The Zombies: Not washed-up sellouts

Rod Argent and Colin Blunstone
Aladdin Theatre
3017 S.E. Milwaukie
Aug. 14, 7 p.m.
$20 advance
All ages

The two names listed above may or may not be familiar, depending on one’s level of attention to or obsession with details, but the music will be. Rod Argent and Colin Blunstone were two members of the long-underrated ’60s pop group The Zombies, known principally for the top-10 hits “Time of the Season” and “She’s Not There.” In recent years, with the release of the Zombie Heaven box set and the late-’90s pop resurgence (spearheaded by known Zombie fans Elliott Smith and Badly Drawn Boy), the group has finally been awarded some of the recognition it is due. It is testament to their character that Argent and Blunstone are not touring under the Zombies moniker, cashing in on the name’s weight like many others have done and would do in their position.

Yes, Fleetwood Mac, I’m talking to you.

Just as the group refused to reform after the posthumous success of “Time of the Season” made it financially advisable, a respect for the legacy of The Zombies and the interests of the various members has kept any ex-members from selling the name for casino dates.

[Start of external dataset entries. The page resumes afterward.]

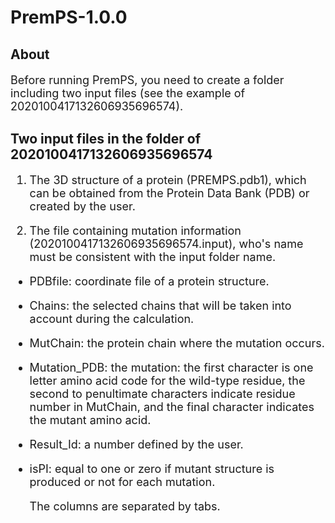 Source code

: # PremPS-1.0.0
## About
<font size=4> 
  
Before running PremPS, you need to create a folder including two input files (see the example of 2020100417132606935696574). 
  
</font>

## Two input files in the folder of 2020100417132606935696574
<font size=4> 

1. The 3D structure of a protein (PREMPS.pdb1), which can be obtained from the Protein Data Bank (PDB) or created by the user.

2. The file containing mutation information (2020100417132606935696574.input), who's name must be consistent with the input folder name.

- PDBfile: coordinate file of a protein structure.
- Chains: the selected chains that will be taken into account during the calculation.
- MutChain: the protein chain where the mutation occurs.
- Mutation_PDB: the mutation: the first character is one letter amino acid code for the wild-type residue, the second to penultimate characters indicate   residue number in MutChain, and the final character indicates the mutant amino acid.
- Result_Id: a number defined by the user.
- isPI: equal to one or zero if mutant structure is produced or not for each mutation.

  The columns are separated by tabs.

</font>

For the record, Blunstone was the singer of the group and Argent the keyboard player. Along with bassist Chris White, one of the principal songwriters, they penned the two songs already mentioned along with many of the best-loved gems from the Zombies’ sole studio recording, Odyssey and Oracle.

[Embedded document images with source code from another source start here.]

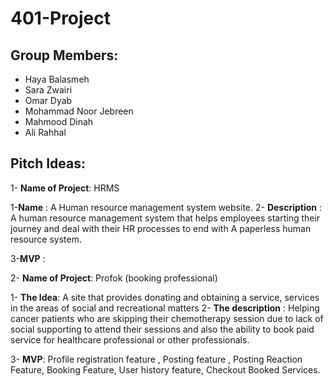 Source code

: # **401-Project**

## **Group Members:**

- Haya Balasmeh
- Sara Zwairi
- Omar Dyab
- Mohammad Noor Jebreen
- Mahmood Dinah
- Ali Rahhal

## **Pitch Ideas:**

1- **Name of Project**: HRMS

1-**Name** : A Human resource management system website.
2- **Description** : A human resource management system that helps employees starting their journey and deal with their HR processes to end with A paperless human resource system.

3-**MVP** :  


2- **Name of Project**: Profok (booking professional)

1- **The Idea**: A site that provides donating and obtaining a service, services in the areas of social and recreational matters
2- **The description** : Helping cancer patients who are skipping their chemotherapy session due to lack of social supporting  to attend their sessions and also the ability to book paid service for healthcare professional or other professionals.

3- **MVP**: Profile registration feature , Posting feature , Posting Reaction Feature, Booking Feature, User history feature, Checkout Booked Services.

While many have written the Zombies off as mere Beatle-imitators, the reissue of Odyssey in 1998 showed that, while comparable Beatles albums like Sgt. Pepper’s Lonely Hearts Club Band are showing their wrinkles, even obviously mop-topped Zombies tracks like “Hung Up On A Dream” manage to sparkle with life some 30 years after their initial release.

Alongside the other two great albums of the ’60s – The Beach Boys’ Pet Sounds and Marvin Gaye’s What’s Going On (assuming that the “’60s” as a cultural era ended with Nixon’s presidency) – Odyssey stands as a different kind of classic: a free-spirited romp through the prevalent styles and recent innovations of its time. By the time the Beatles had become musically mature enough to record an album as consistent as Odyssey, they had lost the timeless charm of the appropriator and attempted to become innovators – a necessary role that, unfortunately, stamps an early expiration date on all who flirt with its power.

While reunion tours are generally not recommended by this critic – as the feeling that something is “happening” accounts for the pleasure of live performance – one of pop’s greatest singer-songwriter teams will be playing this Thursday evening at a small venue for the price of, like, two trips to the movies. When washed-up sell-outs like Paul McCartney are charging over $100 per ticket to be seen flubbing their hits in venues that have no place hosting music events, such an opportunity as Argent and Blunstone’s modest appearance in Portland cannot be missed.